[Opening GIVEN INFORMATION section]
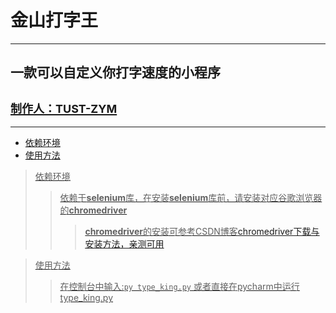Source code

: # 金山打字王
***
## 一款可以自定义你打字速度的小程序
## <u><font size = 4>制作人：TUST-ZYM</font>
***
* 依赖环境 
* 使用方法
> 依赖环境
>> 依赖于**selenium**库，在安装**selenium**库前，请安装对应谷歌浏览器的**chromedriver**
>>>**chromedriver**的安装可参考CSDN博客[chromedriver下载与安装方法，亲测可用](https://blog.csdn.net/zhoukeguai/article/details/113247342)

> 使用方法
>> 在控制台中输入:```py type_king.py``` 或者直接在pycharm中运行type_king.py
[Closing GIVEN INFORMATION section]
DIRECTIONS FOR THIS TASK:
How many of the lines in the data above carry the word "chromedriver"? Say the number and nothing else.

EXPECTED OUTPUT:
2